Items from a data source
------------

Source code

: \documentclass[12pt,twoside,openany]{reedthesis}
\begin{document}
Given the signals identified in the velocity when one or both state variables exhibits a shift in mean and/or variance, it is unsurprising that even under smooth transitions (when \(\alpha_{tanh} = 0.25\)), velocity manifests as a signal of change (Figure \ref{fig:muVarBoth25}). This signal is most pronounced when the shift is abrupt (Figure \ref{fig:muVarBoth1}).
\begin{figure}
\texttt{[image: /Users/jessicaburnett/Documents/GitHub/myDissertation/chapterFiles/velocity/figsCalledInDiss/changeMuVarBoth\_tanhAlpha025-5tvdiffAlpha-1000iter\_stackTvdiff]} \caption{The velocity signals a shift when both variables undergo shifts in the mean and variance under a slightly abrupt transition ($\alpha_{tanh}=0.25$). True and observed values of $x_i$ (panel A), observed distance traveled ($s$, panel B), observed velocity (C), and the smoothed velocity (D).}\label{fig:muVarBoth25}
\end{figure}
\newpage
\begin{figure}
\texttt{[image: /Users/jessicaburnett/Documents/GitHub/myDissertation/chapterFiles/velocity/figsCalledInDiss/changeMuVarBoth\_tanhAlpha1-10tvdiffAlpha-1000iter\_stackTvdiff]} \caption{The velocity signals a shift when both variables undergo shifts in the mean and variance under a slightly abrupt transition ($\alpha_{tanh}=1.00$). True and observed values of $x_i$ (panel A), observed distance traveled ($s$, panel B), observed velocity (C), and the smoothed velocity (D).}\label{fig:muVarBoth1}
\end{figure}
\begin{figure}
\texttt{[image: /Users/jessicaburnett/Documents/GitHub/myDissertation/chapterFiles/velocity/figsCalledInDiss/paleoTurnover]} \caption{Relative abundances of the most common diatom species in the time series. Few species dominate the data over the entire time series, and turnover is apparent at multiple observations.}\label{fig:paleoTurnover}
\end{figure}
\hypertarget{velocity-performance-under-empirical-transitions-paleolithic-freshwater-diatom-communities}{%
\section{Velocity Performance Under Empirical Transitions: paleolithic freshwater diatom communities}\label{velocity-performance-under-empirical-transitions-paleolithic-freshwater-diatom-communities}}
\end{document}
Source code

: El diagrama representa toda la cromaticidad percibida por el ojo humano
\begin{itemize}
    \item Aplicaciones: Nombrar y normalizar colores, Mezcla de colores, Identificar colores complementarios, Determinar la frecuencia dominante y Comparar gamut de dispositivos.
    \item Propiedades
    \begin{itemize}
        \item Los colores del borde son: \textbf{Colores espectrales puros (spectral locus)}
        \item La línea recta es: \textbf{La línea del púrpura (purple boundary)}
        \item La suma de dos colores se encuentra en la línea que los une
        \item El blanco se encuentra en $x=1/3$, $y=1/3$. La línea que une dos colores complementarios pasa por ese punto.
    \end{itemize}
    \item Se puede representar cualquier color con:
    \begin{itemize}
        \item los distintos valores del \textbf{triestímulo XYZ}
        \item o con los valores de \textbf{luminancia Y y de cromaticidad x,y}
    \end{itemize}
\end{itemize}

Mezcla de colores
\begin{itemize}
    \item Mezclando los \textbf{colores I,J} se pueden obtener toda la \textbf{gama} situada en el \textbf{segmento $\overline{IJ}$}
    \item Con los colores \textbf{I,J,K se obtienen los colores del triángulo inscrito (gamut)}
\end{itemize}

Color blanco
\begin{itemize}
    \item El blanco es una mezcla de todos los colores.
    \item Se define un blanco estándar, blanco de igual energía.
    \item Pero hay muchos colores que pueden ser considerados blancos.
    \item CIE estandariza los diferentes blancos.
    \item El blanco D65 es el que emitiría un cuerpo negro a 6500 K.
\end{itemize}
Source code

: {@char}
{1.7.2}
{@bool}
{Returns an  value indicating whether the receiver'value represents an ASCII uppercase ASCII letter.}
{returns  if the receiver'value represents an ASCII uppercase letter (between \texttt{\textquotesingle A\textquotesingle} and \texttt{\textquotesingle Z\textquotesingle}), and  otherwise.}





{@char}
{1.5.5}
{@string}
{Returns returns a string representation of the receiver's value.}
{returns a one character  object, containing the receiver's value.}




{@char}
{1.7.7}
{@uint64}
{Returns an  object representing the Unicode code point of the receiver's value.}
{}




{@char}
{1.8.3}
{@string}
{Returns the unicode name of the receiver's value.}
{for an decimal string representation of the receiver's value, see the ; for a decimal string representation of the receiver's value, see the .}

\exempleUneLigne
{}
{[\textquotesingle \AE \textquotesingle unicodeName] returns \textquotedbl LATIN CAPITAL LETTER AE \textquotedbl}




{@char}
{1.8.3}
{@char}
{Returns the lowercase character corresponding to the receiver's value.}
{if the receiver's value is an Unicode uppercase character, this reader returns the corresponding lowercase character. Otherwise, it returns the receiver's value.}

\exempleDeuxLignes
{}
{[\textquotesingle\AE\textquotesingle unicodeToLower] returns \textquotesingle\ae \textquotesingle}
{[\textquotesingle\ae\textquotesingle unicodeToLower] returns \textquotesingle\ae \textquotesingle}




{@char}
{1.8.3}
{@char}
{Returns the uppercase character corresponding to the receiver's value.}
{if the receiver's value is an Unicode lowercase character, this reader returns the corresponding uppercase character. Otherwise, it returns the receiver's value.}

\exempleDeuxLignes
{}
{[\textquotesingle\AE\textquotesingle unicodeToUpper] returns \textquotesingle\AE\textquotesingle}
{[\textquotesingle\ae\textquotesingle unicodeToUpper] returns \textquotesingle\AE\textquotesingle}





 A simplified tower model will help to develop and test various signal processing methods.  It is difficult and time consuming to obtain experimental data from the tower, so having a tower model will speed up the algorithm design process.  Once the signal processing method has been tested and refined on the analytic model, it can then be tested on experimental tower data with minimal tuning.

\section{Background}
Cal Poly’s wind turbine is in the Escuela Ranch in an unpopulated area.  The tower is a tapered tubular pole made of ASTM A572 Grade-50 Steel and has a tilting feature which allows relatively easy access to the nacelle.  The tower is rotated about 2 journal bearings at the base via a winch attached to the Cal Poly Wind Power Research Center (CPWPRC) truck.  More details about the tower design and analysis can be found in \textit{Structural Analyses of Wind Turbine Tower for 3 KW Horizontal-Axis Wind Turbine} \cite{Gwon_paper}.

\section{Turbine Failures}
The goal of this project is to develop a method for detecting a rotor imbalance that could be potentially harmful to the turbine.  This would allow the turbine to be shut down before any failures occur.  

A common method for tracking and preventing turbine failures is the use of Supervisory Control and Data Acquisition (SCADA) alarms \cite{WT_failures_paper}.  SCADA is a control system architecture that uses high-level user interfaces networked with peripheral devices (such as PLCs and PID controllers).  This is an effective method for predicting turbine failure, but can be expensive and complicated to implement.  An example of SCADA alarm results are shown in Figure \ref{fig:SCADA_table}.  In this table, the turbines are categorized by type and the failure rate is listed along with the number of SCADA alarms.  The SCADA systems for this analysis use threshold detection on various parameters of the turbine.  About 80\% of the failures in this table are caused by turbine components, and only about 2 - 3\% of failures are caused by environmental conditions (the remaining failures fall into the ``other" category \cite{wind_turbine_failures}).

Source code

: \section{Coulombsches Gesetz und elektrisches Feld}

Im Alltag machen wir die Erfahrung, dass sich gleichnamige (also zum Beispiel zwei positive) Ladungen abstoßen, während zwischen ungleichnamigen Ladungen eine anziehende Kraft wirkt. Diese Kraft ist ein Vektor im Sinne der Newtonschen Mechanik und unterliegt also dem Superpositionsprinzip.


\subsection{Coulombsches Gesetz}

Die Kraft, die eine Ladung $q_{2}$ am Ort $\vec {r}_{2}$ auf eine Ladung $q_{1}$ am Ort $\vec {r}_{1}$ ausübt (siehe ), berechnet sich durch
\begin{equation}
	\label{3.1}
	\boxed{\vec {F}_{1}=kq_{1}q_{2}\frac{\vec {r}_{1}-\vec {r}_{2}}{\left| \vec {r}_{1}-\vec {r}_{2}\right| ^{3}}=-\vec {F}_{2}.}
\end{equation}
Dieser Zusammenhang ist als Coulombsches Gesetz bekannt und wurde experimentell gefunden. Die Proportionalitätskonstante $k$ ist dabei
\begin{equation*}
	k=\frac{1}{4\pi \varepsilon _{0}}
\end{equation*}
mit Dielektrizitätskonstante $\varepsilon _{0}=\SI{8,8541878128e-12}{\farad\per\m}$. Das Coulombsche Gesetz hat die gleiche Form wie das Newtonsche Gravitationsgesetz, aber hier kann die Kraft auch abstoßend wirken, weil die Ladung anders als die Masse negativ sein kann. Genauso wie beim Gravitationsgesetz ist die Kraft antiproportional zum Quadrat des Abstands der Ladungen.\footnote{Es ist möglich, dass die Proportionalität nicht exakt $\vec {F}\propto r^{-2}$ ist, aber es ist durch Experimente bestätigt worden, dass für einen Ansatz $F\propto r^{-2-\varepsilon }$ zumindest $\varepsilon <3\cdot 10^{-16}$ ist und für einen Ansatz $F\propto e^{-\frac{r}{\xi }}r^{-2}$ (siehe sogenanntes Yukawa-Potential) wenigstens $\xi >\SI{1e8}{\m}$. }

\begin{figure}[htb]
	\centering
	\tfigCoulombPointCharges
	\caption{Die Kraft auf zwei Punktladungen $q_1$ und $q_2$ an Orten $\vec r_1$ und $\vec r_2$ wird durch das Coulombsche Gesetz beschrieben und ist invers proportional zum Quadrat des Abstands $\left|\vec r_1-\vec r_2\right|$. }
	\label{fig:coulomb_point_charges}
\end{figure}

------------

Action item
If a line of the entries holds the word "diatom", copy it out.

Written response
\texttt{[image: /Users/jessicaburnett/Documents/GitHub/myDissertation/chapterFiles/velocity/figsCalledInDiss/paleoTurnover]} \caption{Relative abundances of the most common diatom species in the time series. Few species dominate the data over the entire time series, and turnover is apparent at multiple observations.}\label{fig:paleoTurnover}
\hypertarget{velocity-performance-under-empirical-transitions-paleolithic-freshwater-diatom-communities}{%
\section{Velocity Performance Under Empirical Transitions: paleolithic freshwater diatom communities}\label{velocity-performance-under-empirical-transitions-paleolithic-freshwater-diatom-communities}}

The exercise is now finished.